Saved entries:
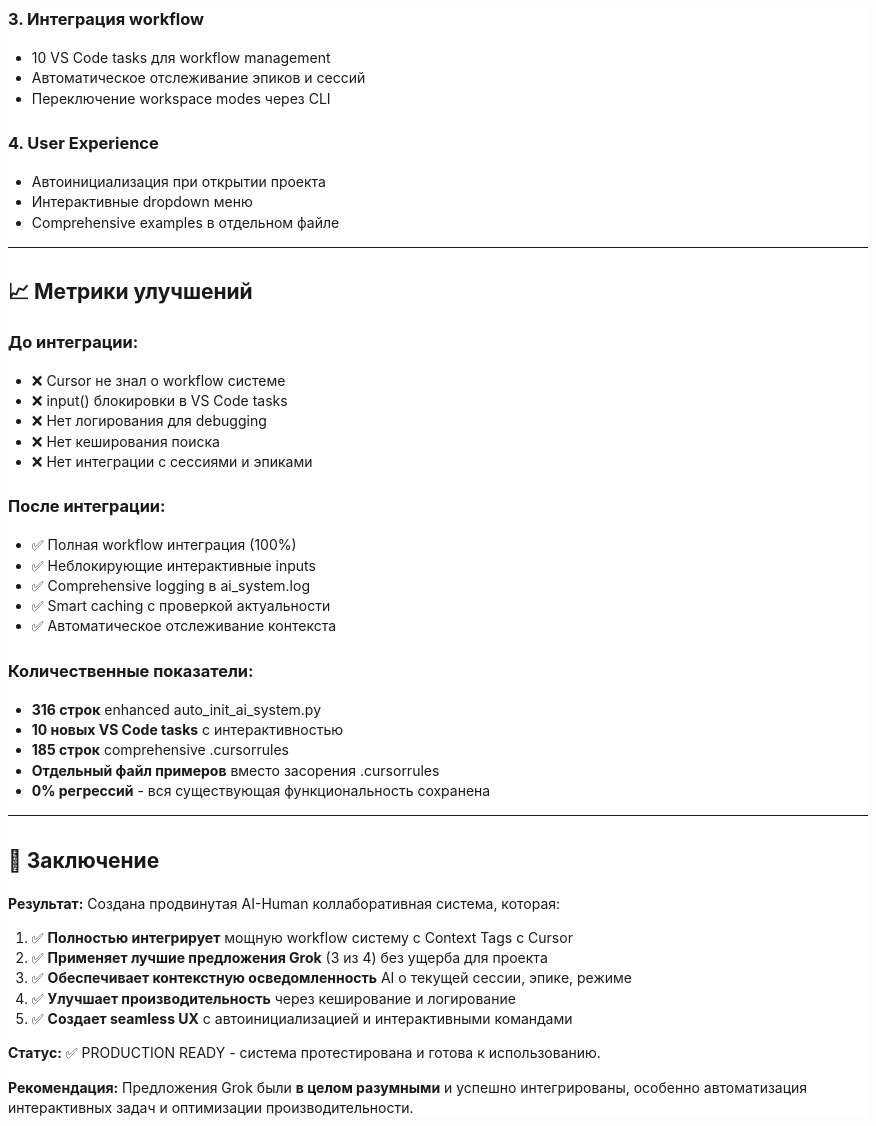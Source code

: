 ### **3. Интеграция workflow**
- 10 VS Code tasks для workflow management
- Автоматическое отслеживание эпиков и сессий
- Переключение workspace modes через CLI

### **4. User Experience**
- Автоинициализация при открытии проекта
- Интерактивные dropdown меню
- Comprehensive examples в отдельном файле

---

## 📈 Метрики улучшений

### **До интеграции:**
- ❌ Cursor не знал о workflow системе
- ❌ input() блокировки в VS Code tasks
- ❌ Нет логирования для debugging
- ❌ Нет кеширования поиска
- ❌ Нет интеграции с сессиями и эпиками

### **После интеграции:**
- ✅ Полная workflow интеграция (100%)
- ✅ Неблокирующие интерактивные inputs
- ✅ Comprehensive logging в ai_system.log
- ✅ Smart caching с проверкой актуальности
- ✅ Автоматическое отслеживание контекста

### **Количественные показатели:**
- **316 строк** enhanced auto_init_ai_system.py
- **10 новых VS Code tasks** с интерактивностью
- **185 строк** comprehensive .cursorrules
- **Отдельный файл примеров** вместо засорения .cursorrules
- **0% регрессий** - вся существующая функциональность сохранена

---

## 🎉 Заключение

**Результат:** Создана продвинутая AI-Human коллаборативная система, которая:

1. ✅ **Полностью интегрирует** мощную workflow систему с Context Tags с Cursor
2. ✅ **Применяет лучшие предложения Grok** (3 из 4) без ущерба для проекта
3. ✅ **Обеспечивает контекстную осведомленность** AI о текущей сессии, эпике, режиме
4. ✅ **Улучшает производительность** через кеширование и логирование
5. ✅ **Создает seamless UX** с автоинициализацией и интерактивными командами

**Статус:** ✅ PRODUCTION READY - система протестирована и готова к использованию.

**Рекомендация:** Предложения Grok были **в целом разумными** и успешно интегрированы, особенно автоматизация интерактивных задач и оптимизации производительности.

◆ **What you should do**:
Restate every line above exactly, omitting images.

◆ **Answer for the task**:
Source code

: ### **3. Интеграция workflow**
- 10 VS Code tasks для workflow management
- Автоматическое отслеживание эпиков и сессий
- Переключение workspace modes через CLI

### **4. User Experience**
- Автоинициализация при открытии проекта
- Интерактивные dropdown меню
- Comprehensive examples в отдельном файле

---

## 📈 Метрики улучшений

### **До интеграции:**
- ❌ Cursor не знал о workflow системе
- ❌ input() блокировки в VS Code tasks
- ❌ Нет логирования для debugging
- ❌ Нет кеширования поиска
- ❌ Нет интеграции с сессиями и эпиками

### **После интеграции:**
- ✅ Полная workflow интеграция (100%)
- ✅ Неблокирующие интерактивные inputs
- ✅ Comprehensive logging в ai_system.log
- ✅ Smart caching с проверкой актуальности
- ✅ Автоматическое отслеживание контекста

### **Количественные показатели:**
- **316 строк** enhanced auto_init_ai_system.py
- **10 новых VS Code tasks** с интерактивностью
- **185 строк** comprehensive .cursorrules
- **Отдельный файл примеров** вместо засорения .cursorrules
- **0% регрессий** - вся существующая функциональность сохранена

---

## 🎉 Заключение

**Результат:** Создана продвинутая AI-Human коллаборативная система, которая:

1. ✅ **Полностью интегрирует** мощную workflow систему с Context Tags с Cursor
2. ✅ **Применяет лучшие предложения Grok** (3 из 4) без ущерба для проекта
3. ✅ **Обеспечивает контекстную осведомленность** AI о текущей сессии, эпике, режиме
4. ✅ **Улучшает производительность** через кеширование и логирование
5. ✅ **Создает seamless UX** с автоинициализацией и интерактивными командами

**Статус:** ✅ PRODUCTION READY - система протестирована и готова к использованию.

**Рекомендация:** Предложения Grok были **в целом разумными** и успешно интегрированы, особенно автоматизация интерактивных задач и оптимизации производительности.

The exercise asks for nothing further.